La persona con la que tenía cita lo aguardaba ya en lo alto de las escaleras. Zlatan le estrechó la mano mientras recobraba el aliento. Luego introdujo la llave en la cerradura y aplicó una leve presión con el hombro para abrir la puerta. El minúsculo piso que le servía de despacho olía a cerrado, a tabaco frío y a polvo. Zlatan se encaminó directamente al cuarto del fondo, una habitación igual de gris y anodina que él.
—¿Dónde están tus equipos, Zlatan? —preguntó tras él la persona con tono burlón—. ¿Metidos en el armario de las escobas?
Jovanovic hizo como si no lo oyera. Hasta entonces, el detective había satisfecho sus demandas, con o sin equipo, y sabía perfectamente que era eso lo que contaba. Por otra parte, tenía un socio, aunque este jamás pusiera los pies en el despacho.

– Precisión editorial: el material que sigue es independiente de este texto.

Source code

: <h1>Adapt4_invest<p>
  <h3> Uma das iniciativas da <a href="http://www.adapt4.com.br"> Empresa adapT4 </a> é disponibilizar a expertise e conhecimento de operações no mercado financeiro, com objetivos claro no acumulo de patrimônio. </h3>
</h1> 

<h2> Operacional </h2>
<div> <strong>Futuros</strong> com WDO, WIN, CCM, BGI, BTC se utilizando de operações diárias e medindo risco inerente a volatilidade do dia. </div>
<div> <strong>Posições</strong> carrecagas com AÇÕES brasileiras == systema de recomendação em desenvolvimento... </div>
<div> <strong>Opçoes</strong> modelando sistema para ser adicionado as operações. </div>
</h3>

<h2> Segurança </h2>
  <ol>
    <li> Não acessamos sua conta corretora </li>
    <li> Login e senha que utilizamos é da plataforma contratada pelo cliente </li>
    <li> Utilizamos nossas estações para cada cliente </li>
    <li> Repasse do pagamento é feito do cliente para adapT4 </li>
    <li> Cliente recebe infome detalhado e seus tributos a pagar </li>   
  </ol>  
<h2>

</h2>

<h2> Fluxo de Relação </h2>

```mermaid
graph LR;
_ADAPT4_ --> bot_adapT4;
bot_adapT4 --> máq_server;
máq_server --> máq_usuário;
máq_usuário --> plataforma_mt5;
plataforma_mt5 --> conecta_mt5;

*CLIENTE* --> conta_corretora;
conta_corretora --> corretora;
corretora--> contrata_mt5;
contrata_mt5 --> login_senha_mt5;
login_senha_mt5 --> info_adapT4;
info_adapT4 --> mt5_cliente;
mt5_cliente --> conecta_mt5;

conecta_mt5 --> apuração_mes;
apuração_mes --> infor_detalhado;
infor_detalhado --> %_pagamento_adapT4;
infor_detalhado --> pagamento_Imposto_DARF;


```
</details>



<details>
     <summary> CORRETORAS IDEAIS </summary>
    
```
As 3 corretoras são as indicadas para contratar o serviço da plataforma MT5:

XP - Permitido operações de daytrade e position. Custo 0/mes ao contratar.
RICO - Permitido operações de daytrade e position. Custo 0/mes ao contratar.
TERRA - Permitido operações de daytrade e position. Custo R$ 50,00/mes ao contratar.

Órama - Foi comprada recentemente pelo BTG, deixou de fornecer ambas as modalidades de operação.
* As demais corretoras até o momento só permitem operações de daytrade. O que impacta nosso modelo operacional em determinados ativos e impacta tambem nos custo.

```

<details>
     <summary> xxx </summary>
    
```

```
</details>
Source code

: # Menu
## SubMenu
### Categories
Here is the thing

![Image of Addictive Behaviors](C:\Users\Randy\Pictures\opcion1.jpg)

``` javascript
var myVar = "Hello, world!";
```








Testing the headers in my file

Sin preocuparse por su visita, encendió un cigarrillo sin filtro y se puso a revolver en un montón de papeles que tenía cerca del ordenador. Al final encontró lo que buscaba: un pequeño cuaderno de espiral.

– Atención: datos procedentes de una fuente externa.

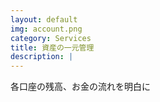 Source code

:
```yaml
---
layout: default
img: account.png
category: Services
title: 資産の一元管理
description: |
---
```

各口座の残高、お金の流れを明白に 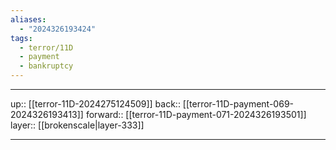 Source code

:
 ```yaml
---
aliases:
  - "2024326193424"
tags:
  - terror/11D
  - payment
  - bankruptcy
---
```




***

up:: [[terror-11D-2024275124509]]
back:: [[terror-11D-payment-069-2024326193413]]
forward:: [[terror-11D-payment-071-2024326193501]]
layer:: [[brokenscale|layer-333]]

***
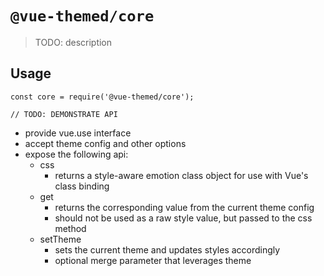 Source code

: # `@vue-themed/core`

> TODO: description

## Usage

```
const core = require('@vue-themed/core');

// TODO: DEMONSTRATE API
```

- provide vue.use interface
- accept theme config and other options
- expose the following api:
  - css
    - returns a style-aware emotion class object for use with Vue's
      class binding
  - get
    - returns the corresponding value from the current theme config
    - should not be used as a raw style value, but passed to the css
      method
  - setTheme
    - sets the current theme and updates styles accordingly
    - optional merge parameter that leverages theme
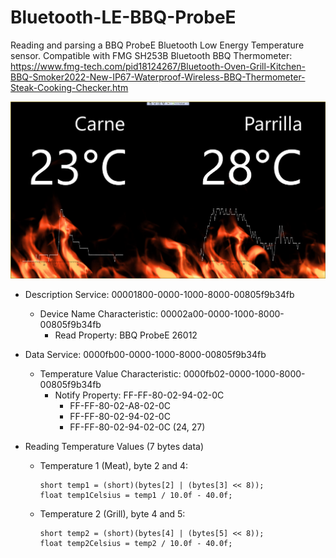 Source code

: # Bluetooth-LE-BBQ-ProbeE
Reading and parsing a BBQ ProbeE Bluetooth Low Energy Temperature sensor.
Compatible with FMG SH253B Bluetooth BBQ Thermometer: https://www.fmg-tech.com/pid18124267/Bluetooth-Oven-Grill-Kitchen-BBQ-Smoker2022-New-IP67-Waterproof-Wireless-BBQ-Thermometer-Steak-Cooking-Checker.htm

![alt text](https://raw.githubusercontent.com/cvasquez-github/Bluetooth-LE-BBQ-ProbeE/main/bbq-app.png)

- Description Service: 00001800-0000-1000-8000-00805f9b34fb
  - Device Name Characteristic:  00002a00-0000-1000-8000-00805f9b34fb
    - Read Property: BBQ ProbeE 26012
  

- Data Service: 0000fb00-0000-1000-8000-00805f9b34fb
  - Temperature Value Characteristic: 0000fb02-0000-1000-8000-00805f9b34fb
    - Notify Property: FF-FF-80-02-94-02-0C
      - FF-FF-80-02-A8-02-0C
      - FF-FF-80-02-94-02-0C
      - FF-FF-80-02-94-02-0C (24, 27)
      
- Reading Temperature Values (7 bytes data)
  - Temperature 1 (Meat), byte 2 and 4:
    ```
    short temp1 = (short)(bytes[2] | (bytes[3] << 8));
    float temp1Celsius = temp1 / 10.0f - 40.0f;
    ```
      
  - Temperature 2 (Grill), byte 4 and 5:
    ```
    short temp2 = (short)(bytes[4] | (bytes[5] << 8));
    float temp2Celsius = temp2 / 10.0f - 40.0f;
    ```
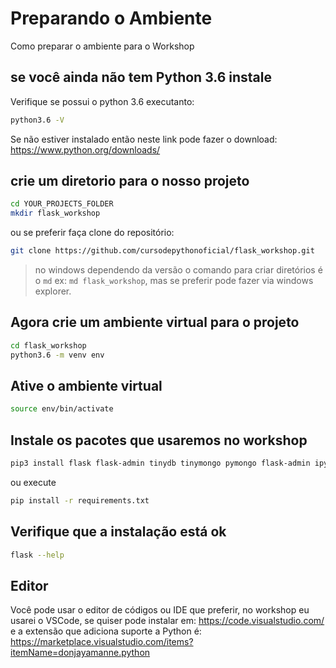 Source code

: # Preparando o Ambiente

Como preparar o ambiente para o Workshop

## se você ainda não tem Python 3.6 instale

Verifique se possui o python 3.6 executanto:

```bash
python3.6 -V
```

Se não estiver instalado então neste link pode fazer o download: https://www.python.org/downloads/


## crie um diretorio para o nosso projeto

```bash
cd YOUR_PROJECTS_FOLDER
mkdir flask_workshop
```

ou se preferir faça clone do repositório:

```bash
git clone https://github.com/cursodepythonoficial/flask_workshop.git

```

> no windows dependendo da versão o comando para criar diretórios é o `md` ex: `md flask_workshop`, mas se preferir pode fazer via windows explorer.

## Agora crie um ambiente virtual para o projeto

```bash
cd flask_workshop
python3.6 -m venv env
```

## Ative o ambiente virtual

```bash
source env/bin/activate
```

## Instale os pacotes que usaremos no workshop

```bash
pip3 install flask flask-admin tinydb tinymongo pymongo flask-admin ipython ipdb flask-debugtoolbar flask-wtf flask-classy flask-shell-ipython pytest-flask gunicorn
```

ou execute

```bash
pip install -r requirements.txt
```

## Verifique que a instalação está ok

```bash
flask --help
```



## Editor

Você pode usar o editor de códigos ou IDE que preferir, no workshop eu usarei o VSCode, se quiser pode instalar em: https://code.visualstudio.com/ e a extensão que adiciona suporte a Python é: https://marketplace.visualstudio.com/items?itemName=donjayamanne.python
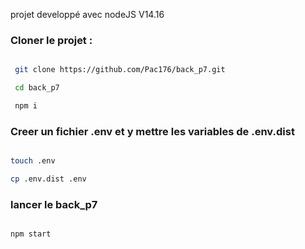 projet developpé avec nodeJS V14.16

 ### Cloner le projet :

```````bash

 git clone https://github.com/Pac176/back_p7.git

 cd back_p7

 npm i
```````
### Creer un fichier .env et y mettre les variables de .env.dist

```````bash

touch .env

cp .env.dist .env

```````
 
 ### lancer le back_p7

```````bash

npm start

```````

Aquel utensilio habría suscitado la sonrisa de su único asociado, que no utilizaba ni cuaderno ni lápiz y trabajaba únicamente a domicilio. Se trataba de un ingeniero informático al que había reclutado hacía un año. En ese sector se encontraban ahora las actividades de la agencia más rayanas en la ilegalidad, pero también las más lucrativas: robo masivo de datos electrónicos, intrusión en cuentas de correo privadas, pirateo de ordenadores, espionaje de teléfonos móviles, rastreo de las conexiones en Internet… Una parte sustancial de los ingresos del despacho se debían, de hecho, a ese tipo de investigación informática. Zlatan había comprendido que las empresas poseen unos medios económicos superiores a los de la mayoría de particulares y que debía encomendar esas tareas a una persona dotada de unas competencias que él no poseía. Aspiró el cigarrillo mientras escuchaba con atención las especificaciones de su cliente. Aquella vez iban a adentrarse francamente en el terreno de la ilegalidad. Cuando el hombre hubo terminado, emitió un prolongado silbido.
—Tengo quizás a la persona que le conviene —apuntó por fin—, pero no sé si va a aceptar. Habrá que ser… muy convincente.